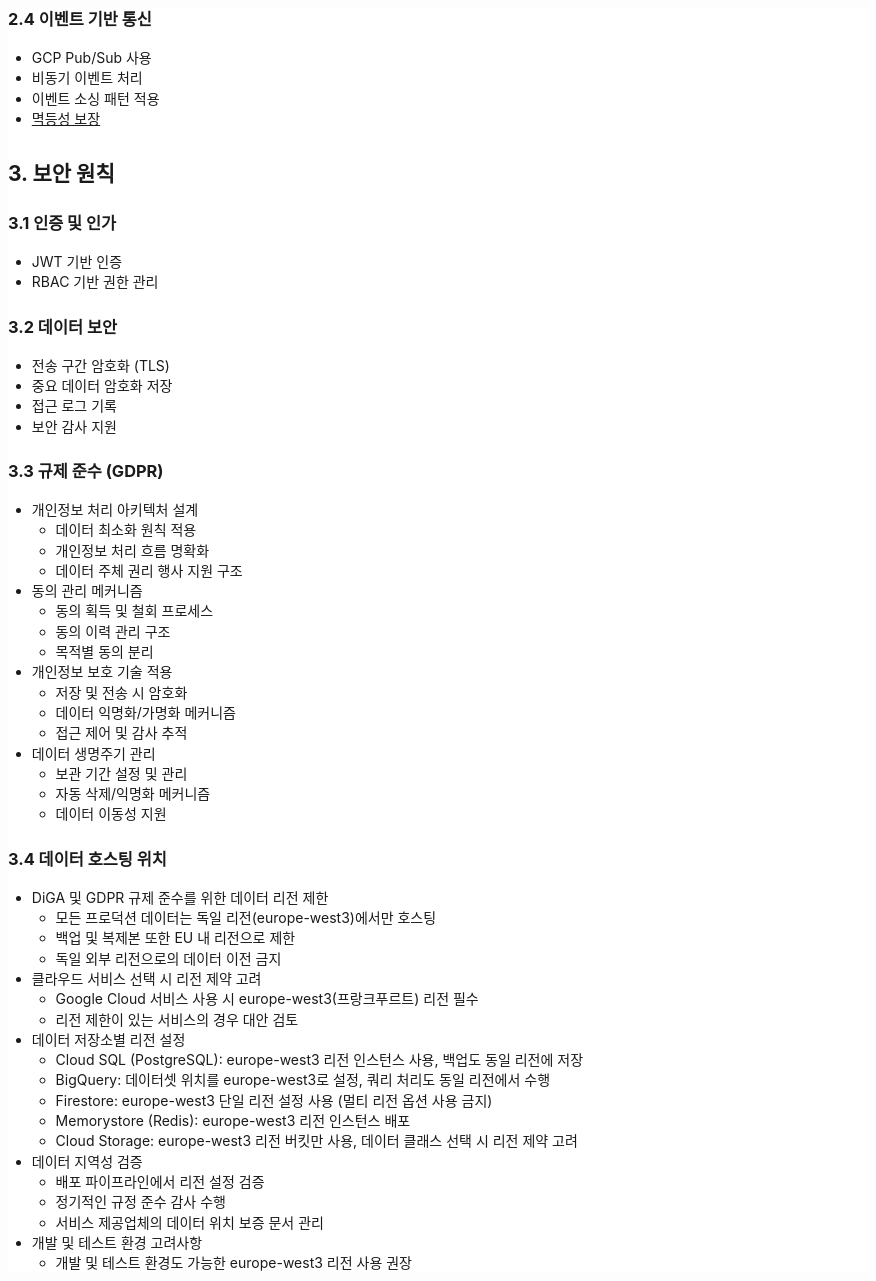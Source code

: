### 2.4 이벤트 기반 통신
- GCP Pub/Sub 사용
- 비동기 이벤트 처리
- 이벤트 소싱 패턴 적용
- [멱등성 보장](https://grok.com/share/bGVnYWN5_a0d34a25-d6ae-4618-954a-8a4692481d79)

## 3. 보안 원칙

### 3.1 인증 및 인가
- JWT 기반 인증
- RBAC 기반 권한 관리

### 3.2 데이터 보안
- 전송 구간 암호화 (TLS)
- 중요 데이터 암호화 저장
- 접근 로그 기록
- 보안 감사 지원

### 3.3 규제 준수 (GDPR)
- 개인정보 처리 아키텍처 설계
  - 데이터 최소화 원칙 적용
  - 개인정보 처리 흐름 명확화
  - 데이터 주체 권리 행사 지원 구조
- 동의 관리 메커니즘
  - 동의 획득 및 철회 프로세스
  - 동의 이력 관리 구조
  - 목적별 동의 분리
- 개인정보 보호 기술 적용
  - 저장 및 전송 시 암호화
  - 데이터 익명화/가명화 메커니즘
  - 접근 제어 및 감사 추적
- 데이터 생명주기 관리
  - 보관 기간 설정 및 관리
  - 자동 삭제/익명화 메커니즘
  - 데이터 이동성 지원

### 3.4 데이터 호스팅 위치
- DiGA 및 GDPR 규제 준수를 위한 데이터 리전 제한
  - 모든 프로덕션 데이터는 독일 리전(europe-west3)에서만 호스팅
  - 백업 및 복제본 또한 EU 내 리전으로 제한
  - 독일 외부 리전으로의 데이터 이전 금지
- 클라우드 서비스 선택 시 리전 제약 고려
  - Google Cloud 서비스 사용 시 europe-west3(프랑크푸르트) 리전 필수
  - 리전 제한이 있는 서비스의 경우 대안 검토
- 데이터 저장소별 리전 설정
  - Cloud SQL (PostgreSQL): europe-west3 리전 인스턴스 사용, 백업도 동일 리전에 저장
  - BigQuery: 데이터셋 위치를 europe-west3로 설정, 쿼리 처리도 동일 리전에서 수행
  - Firestore: europe-west3 단일 리전 설정 사용 (멀티 리전 옵션 사용 금지)
  - Memorystore (Redis): europe-west3 리전 인스턴스 배포
  - Cloud Storage: europe-west3 리전 버킷만 사용, 데이터 클래스 선택 시 리전 제약 고려
- 데이터 지역성 검증
  - 배포 파이프라인에서 리전 설정 검증
  - 정기적인 규정 준수 감사 수행
  - 서비스 제공업체의 데이터 위치 보증 문서 관리
- 개발 및 테스트 환경 고려사항
  - 개발 및 테스트 환경도 가능한 europe-west3 리전 사용 권장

## REQUIRED WORK
Copy every line of the entries above in which "메커니즘" occurs.

## RESPONSE AREA
- 동의 관리 메커니즘
  - 데이터 익명화/가명화 메커니즘
  - 자동 삭제/익명화 메커니즘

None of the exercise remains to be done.